Austin Powers in Goldmember is a 2002 American spy comedy film directed by Jay Roach. It is the third installment in the Austin Powers film series and stars Mike Myers in four roles:  Austin Powers, Dr. Evil, Goldmember, and Fat Bastard. Myers and Michael McCullers co-wrote the screenplay, which also features co-star Beyoncé Knowles in her theatrical film debut, as well as Robert Wagner, Seth Green, Michael York, Verne Troyer, Michael Caine, Mindy Sterling and Fred Savage.

Goldmember is a loose parody of the James Bond films Goldfinger and You Only Live Twice, also incorporating elements of Live and Let Die, The Man with the Golden Gun, The Spy Who Loved Me and GoldenEye. It opens with a self-parody of the Austin Powers film series called Austinpussy, where Austin Powers is featured in a bio-pic parody of the James Bond film Octopussy. The self-parody is directed by Steven Spielberg and stars Tom Cruise as Austin Powers, Gwyneth Paltrow as Dixie Normous, Kevin Spacey as Dr. Evil, Danny Devito as Mini-Me, and John Travolta as Goldmember.

The film was distributed by New Line Cinema and released in the United States on July 26, 2002. Goldmember finished its box office run with an international haul of $296.6 million. A fourth film in the series has been considered since Goldmembers release, but has yet to enter production as of 2023.

Plot

In 2002, from his lair behind the Hollywood Sign, Dr. Evil unveils to Number 2, Mini-Me, Frau Farbissina, and Scott Evil that his plan for world domination is to travel back in time to 1975 and partner with the Dutch, gold-obsessed Johann van der Smut, who after losing his genitalia in a smelting accident, is known by the alias "Goldmember". Goldmember developed a power unit for a tractor beam which Dr. Evil names "Preparation H" and he intends to use it to pull a meteor into the earth. Austin Powers is on his way to watch a movie about his life, and the Ministry of Defence invades the lair and arrest Dr. Evil and Mini-Me. Queen Elizabeth II knights Austin for his service, but Austin is disappointed when his father, the famous spy Nigel Powers, does not attend the event. During an after party, Basil Exposition informs Austin that Nigel has been kidnapped and the only clue is that the crew of his yacht have had their genitalia painted gold.

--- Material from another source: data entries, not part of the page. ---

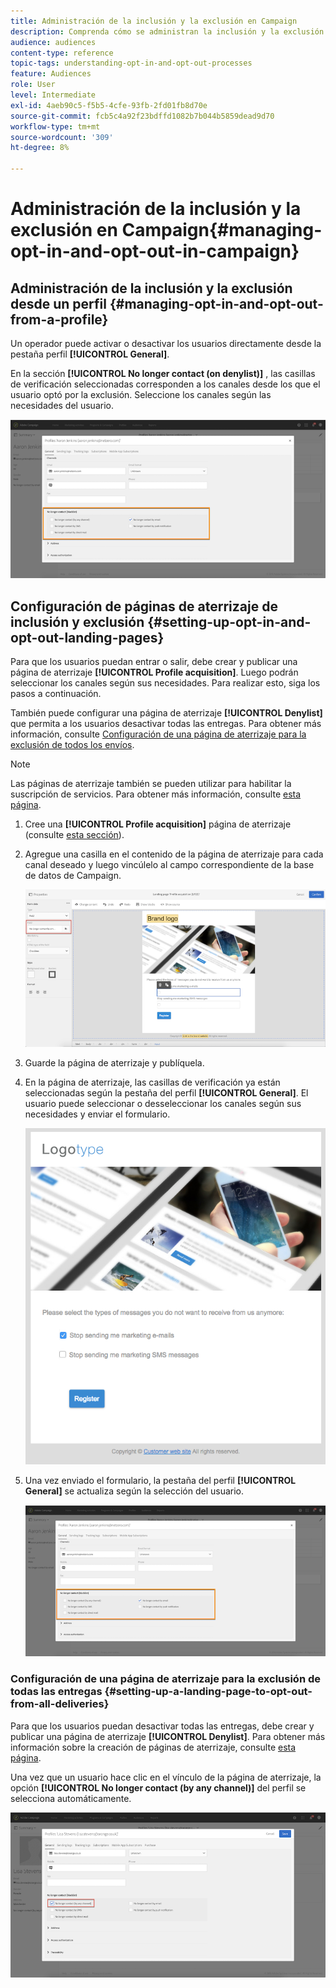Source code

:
 ```yaml
---
title: Administración de la inclusión y la exclusión en Campaign
description: Comprenda cómo se administran la inclusión y la exclusión en Adobe Campaign.
audience: audiences
content-type: reference
topic-tags: understanding-opt-in-and-opt-out-processes
feature: Audiences
role: User
level: Intermediate
exl-id: 4aeb90c5-f5b5-4cfe-93fb-2fd01fb8d70e
source-git-commit: fcb5c4a92f23bdffd1082b7b044b5859dead9d70
workflow-type: tm+mt
source-wordcount: '309'
ht-degree: 8%

---
```


# Administración de la inclusión y la exclusión en Campaign{#managing-opt-in-and-opt-out-in-campaign}

## Administración de la inclusión y la exclusión desde un perfil {#managing-opt-in-and-opt-out-from-a-profile}

Un operador puede activar o desactivar los usuarios directamente desde la pestaña perfil **[!UICONTROL General]**.

En la sección **[!UICONTROL No longer contact (on denylist)]** , las casillas de verificación seleccionadas corresponden a los canales desde los que el usuario optó por la exclusión. Seleccione los canales según las necesidades del usuario.

![](assets/optin_landingpage_3.png)

## Configuración de páginas de aterrizaje de inclusión y exclusión {#setting-up-opt-in-and-opt-out-landing-pages}

Para que los usuarios puedan entrar o salir, debe crear y publicar una página de aterrizaje **[!UICONTROL Profile acquisition]**. Luego podrán seleccionar los canales según sus necesidades. Para realizar esto, siga los pasos a continuación.

También puede configurar una página de aterrizaje **[!UICONTROL Denylist]** que permita a los usuarios desactivar todas las entregas. Para obtener más información, consulte [Configuración de una página de aterrizaje para la exclusión de todos los envíos](#setting-up-a-landing-page-to-opt-out-from-all-deliveries).

>[!NOTE]
>
>Las páginas de aterrizaje también se pueden utilizar para habilitar la suscripción de servicios. Para obtener más información, consulte [esta página](../../channels/using/configuring-landing-page.md#linking-a-landing-page-to-a-service).

1. Cree una **[!UICONTROL Profile acquisition]** página de aterrizaje (consulte [esta sección](../../channels/using/getting-started-with-landing-pages.md)).
1. Agregue una casilla en el contenido de la página de aterrizaje para cada canal deseado y luego vincúlelo al campo correspondiente de la base de datos de Campaign.

   ![](assets/optin_landingpage_1.png)

1. Guarde la página de aterrizaje y publíquela.
1. En la página de aterrizaje, las casillas de verificación ya están seleccionadas según la pestaña del perfil **[!UICONTROL General]**. El usuario puede seleccionar o desseleccionar los canales según sus necesidades y enviar el formulario.

   ![](assets/optin_landingpage_2.png)

1. Una vez enviado el formulario, la pestaña del perfil **[!UICONTROL General]** se actualiza según la selección del usuario.

   ![](assets/optin_landingpage_3.png)

### Configuración de una página de aterrizaje para la exclusión de todas las entregas {#setting-up-a-landing-page-to-opt-out-from-all-deliveries}

Para que los usuarios puedan desactivar todas las entregas, debe crear y publicar una página de aterrizaje **[!UICONTROL Denylist]**. Para obtener más información sobre la creación de páginas de aterrizaje, consulte [esta página](../../channels/using/getting-started-with-landing-pages.md).

Una vez que un usuario hace clic en el vínculo de la página de aterrizaje, la opción **[!UICONTROL No longer contact (by any channel)]** del perfil se selecciona automáticamente.

![](assets/blocklisting_allchannels.png)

Austin seeks Dr. Evil's help to find the culprit, but the imprisoned Dr. Evil antagonizes Austin by reminding him that his father was also absent when he was given the title of "International Man of Mystery" during their British Intelligence academy graduation, an event that angered Dr. Evil due to him being the top of the class. He eventually tells him that Goldmember is behind the abduction so Austin time travels to 1975 and infiltrates Goldmember's roller disco club. He is reunited with his former lover, FBI agent Foxxy Cleopatra, who is undercover. Austin locates his father but is unable to rescue him and Goldmember takes Nigel through Dr. Evil's time machine to 2002. Dr. Evil and Mini-Me instigate a riot in their prison, allowing them to escape. A British Intelligence mole named Number 3 informs Austin that Dr. Evil has moved to a new lair near Tokyo.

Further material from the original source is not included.